According to a 2015-05-07 article in SANS @RISK: The Consensus Security Vulnerability Alert, Vol. 15, Number 18 (which you can get for free by signing up at https://www.sans.org/account):

"The Hospira LifeCare PCA3 Drug Infusion Pump has been found 
to contain multiple remotely exploitable security vulnerabilities. 
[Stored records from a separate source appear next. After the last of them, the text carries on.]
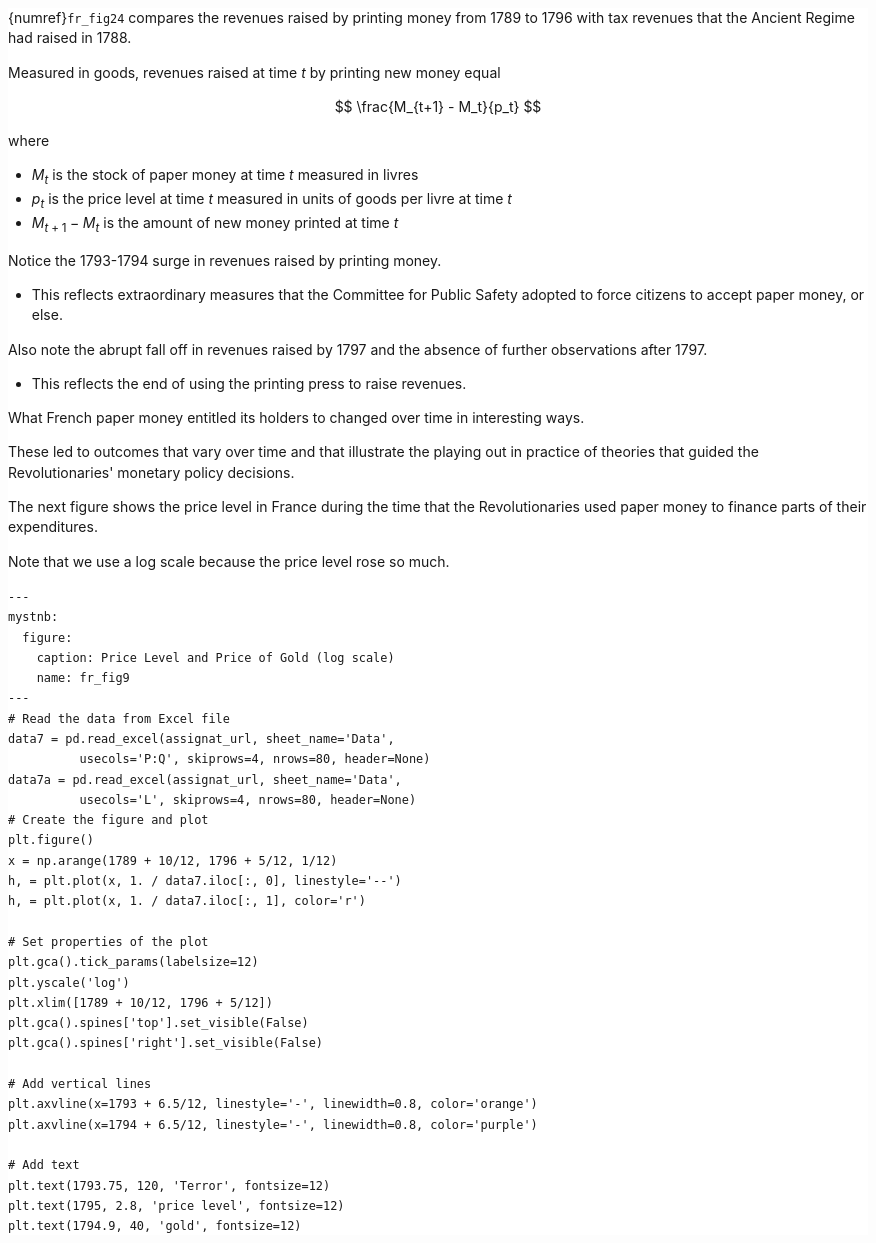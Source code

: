 {numref}`fr_fig24` compares the revenues raised by printing money from 1789 to 1796 with tax revenues that the Ancient Regime had raised in 1788.

Measured in goods, revenues raised at time $t$ by printing new money equal

$$
\frac{M_{t+1} - M_t}{p_t}
$$

where 

* $M_t$ is the stock of paper money at time $t$ measured in livres
* $p_t$ is the price level at time $t$ measured in units of goods per livre at time $t$
* $M_{t+1} - M_t$ is the amount of new money printed at time $t$

Notice the 1793-1794  surge in revenues raised by printing money. 

* This reflects extraordinary measures that the Committee for Public Safety adopted to force citizens to accept paper money, or else.

Also note the abrupt fall off in revenues raised by 1797 and the absence of further observations after 1797. 

* This reflects the end of using the printing press to raise revenues.

What French paper money  entitled its holders to changed over time in interesting ways.

These  led to outcomes  that vary over time and that illustrate the playing out in practice of  theories that guided the Revolutionaries' monetary policy decisions.


The next figure shows the price level in France  during the time that the Revolutionaries used paper money to finance parts of their expenditures.

Note that we use a log scale because the price level rose so much.

```{code-cell} ipython3
---
mystnb:
  figure:
    caption: Price Level and Price of Gold (log scale)
    name: fr_fig9
---
# Read the data from Excel file
data7 = pd.read_excel(assignat_url, sheet_name='Data', 
          usecols='P:Q', skiprows=4, nrows=80, header=None)
data7a = pd.read_excel(assignat_url, sheet_name='Data', 
          usecols='L', skiprows=4, nrows=80, header=None)
# Create the figure and plot
plt.figure()
x = np.arange(1789 + 10/12, 1796 + 5/12, 1/12)
h, = plt.plot(x, 1. / data7.iloc[:, 0], linestyle='--')
h, = plt.plot(x, 1. / data7.iloc[:, 1], color='r')

# Set properties of the plot
plt.gca().tick_params(labelsize=12)
plt.yscale('log')
plt.xlim([1789 + 10/12, 1796 + 5/12])
plt.gca().spines['top'].set_visible(False)
plt.gca().spines['right'].set_visible(False)

# Add vertical lines
plt.axvline(x=1793 + 6.5/12, linestyle='-', linewidth=0.8, color='orange')
plt.axvline(x=1794 + 6.5/12, linestyle='-', linewidth=0.8, color='purple')

# Add text
plt.text(1793.75, 120, 'Terror', fontsize=12)
plt.text(1795, 2.8, 'price level', fontsize=12)
plt.text(1794.9, 40, 'gold', fontsize=12)

```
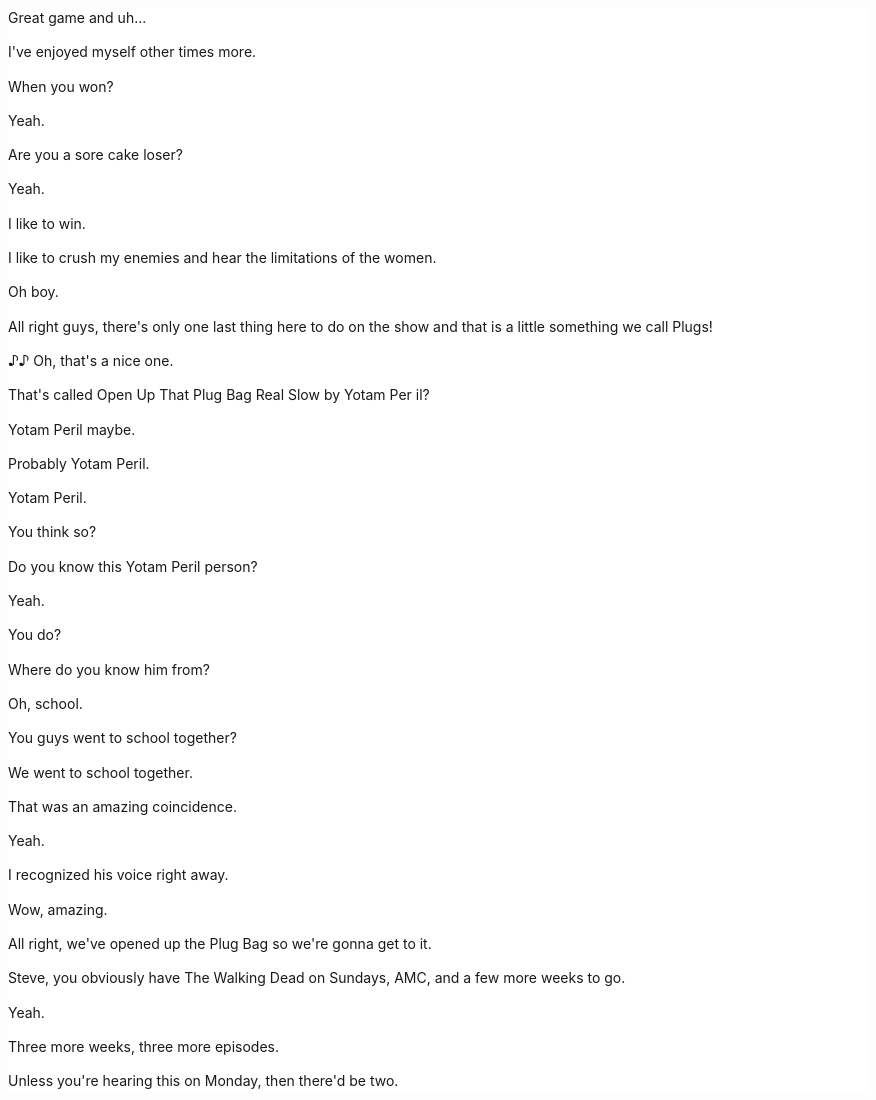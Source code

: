 Great game and uh...

I've enjoyed myself other times more.

When you won?

Yeah.

Are you a sore cake loser?

Yeah.

I like to win.

I like to crush my enemies and hear the limitations of the women.

Oh boy.

All right guys, there's only one last thing here to do on the show and that is a little something we call Plugs!

♪♪ Oh, that's a nice one.

That's called Open Up That Plug Bag Real Slow by Yotam Per il?

Yotam Peril maybe.

Probably Yotam Peril.

Yotam Peril.

You think so?

Do you know this Yotam Peril person?

Yeah.

You do?

Where do you know him from?

Oh, school.

You guys went to school together?

We went to school together.

That was an amazing coincidence.

Yeah.

I recognized his voice right away.

Wow, amazing.

All right, we've opened up the Plug Bag so we're gonna get to it.

Steve, you obviously have The Walking Dead on Sundays, AMC, and a few more weeks to go.

Yeah.

Three more weeks, three more episodes.

Unless you're hearing this on Monday, then there'd be two.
Vulnerabilities such as the ability for an attacker to get an 
unauthenticated remote root shell, hardcoded local accounts with 
administrative privileges, storage of wireless keys in clear text, and 
the use of additional software packages that have had security patches 
released since the device has shipped are some of the vulnerabilities 
found within the device.  The U.S. Dept. of Homeland Security has issued 
an advisory, indicating that the vendor is currently working to patch 
these vulnerabilities." For more details, see http://hextechsecurity.com/?p=123
It seems that everyone - the F.D.A, the manufacturers, and everyone who tested this thing - has failed the most vulnerable person here - the hospital patient whose drugs are administered by this exploitable pump. It's only been about TEN YEARS since an episode of TV show Law&Order showed a vengeful nerd exploiting just such a vulnerability in just such a pump to kill people. Nothing has changed.